It’s possible women (or at least, womyn) readers will resent that this irrepressible chemical kick—almost Tovah’s sole ambition—drives much of the story. Or that Tovah, in at least one scene—gorging herself on crackers and Chinese, feeling “slimy, garbage-juice sexy,” making a lazy stab at masturbation before nodding off—just seems like a womb-saddled facsimile of one of Lipsyte’s slovenly dudes. Or they might resent my suggestion that they might resent these things, because it’s not sexist for a woman (or man) to want to have kids, and not unheard of for a woman (or man) to binge on Chinese food and pass out on the couch with a hand crammed down her pants like Al Bundy. I can’t say, because every time I try to comment on sexism or feminism I shove my foot so far into my mouth my toes tickle my intestines.

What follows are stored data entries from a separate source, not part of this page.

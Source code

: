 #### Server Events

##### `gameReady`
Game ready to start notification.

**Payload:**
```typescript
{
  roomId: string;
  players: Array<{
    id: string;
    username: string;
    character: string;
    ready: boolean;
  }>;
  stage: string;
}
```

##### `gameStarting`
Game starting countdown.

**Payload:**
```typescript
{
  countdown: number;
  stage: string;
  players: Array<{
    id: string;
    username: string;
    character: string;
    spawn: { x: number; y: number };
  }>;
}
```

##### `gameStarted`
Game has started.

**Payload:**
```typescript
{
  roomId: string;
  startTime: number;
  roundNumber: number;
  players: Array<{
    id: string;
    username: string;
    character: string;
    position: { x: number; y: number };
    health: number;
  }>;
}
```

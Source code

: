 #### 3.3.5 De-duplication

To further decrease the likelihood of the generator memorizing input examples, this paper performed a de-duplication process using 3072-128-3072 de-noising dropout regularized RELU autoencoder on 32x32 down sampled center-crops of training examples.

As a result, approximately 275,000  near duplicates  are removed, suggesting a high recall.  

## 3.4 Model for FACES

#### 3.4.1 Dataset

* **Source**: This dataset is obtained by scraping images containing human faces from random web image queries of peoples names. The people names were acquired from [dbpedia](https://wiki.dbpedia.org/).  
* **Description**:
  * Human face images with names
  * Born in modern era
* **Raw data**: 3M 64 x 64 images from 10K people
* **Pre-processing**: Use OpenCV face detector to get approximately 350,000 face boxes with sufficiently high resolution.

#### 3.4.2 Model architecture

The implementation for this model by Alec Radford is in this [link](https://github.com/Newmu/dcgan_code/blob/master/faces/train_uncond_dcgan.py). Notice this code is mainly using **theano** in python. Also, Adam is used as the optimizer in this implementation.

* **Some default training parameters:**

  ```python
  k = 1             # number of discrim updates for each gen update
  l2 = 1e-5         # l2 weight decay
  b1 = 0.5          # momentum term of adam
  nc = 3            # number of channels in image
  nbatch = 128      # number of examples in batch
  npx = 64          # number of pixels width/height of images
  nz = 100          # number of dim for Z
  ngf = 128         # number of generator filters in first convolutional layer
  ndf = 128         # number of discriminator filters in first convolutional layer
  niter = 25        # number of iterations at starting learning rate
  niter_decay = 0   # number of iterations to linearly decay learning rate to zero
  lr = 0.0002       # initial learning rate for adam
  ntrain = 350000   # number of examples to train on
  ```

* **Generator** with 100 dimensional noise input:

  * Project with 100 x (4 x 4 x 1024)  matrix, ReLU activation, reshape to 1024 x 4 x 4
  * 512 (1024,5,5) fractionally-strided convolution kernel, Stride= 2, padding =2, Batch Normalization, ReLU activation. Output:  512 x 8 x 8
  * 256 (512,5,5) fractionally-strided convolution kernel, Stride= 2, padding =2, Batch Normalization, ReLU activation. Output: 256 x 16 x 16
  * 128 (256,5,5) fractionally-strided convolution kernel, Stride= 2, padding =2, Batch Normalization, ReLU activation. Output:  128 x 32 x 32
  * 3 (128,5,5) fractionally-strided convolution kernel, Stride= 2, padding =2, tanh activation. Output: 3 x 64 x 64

I do know that a younger, less messy Tovah originally appeared on the periphery of “Deniers,” as friend to protagonist Mandy, a “semi-surviving… three months clean” recovering drug addict who teaches cardio ballet at the JCC, where she meets a not-all-there recovering neo-Nazi, Cal, who views his pursuit of Mandy as some sort of penance. Strap in—this is what qualifies for romance in Lipsyteland, and finding out whether or how a Jewish woman will sleep with an ex-white supremacist is one of the titular fun parts.
Another fun part is getting to know the two Tovahs. In “The Climber Room” she is a cynical preschool teacher estranged from (but probably still in love with) writing, more bitten by the reproductive bug than any artistic endeavor. In “Deniers” she is a young, boastful poetess; she is writing a “poem cycle” about Mandy, brave, brave Mandy, who describes the poem cycle as “Like what some stuck-up clown would ride.”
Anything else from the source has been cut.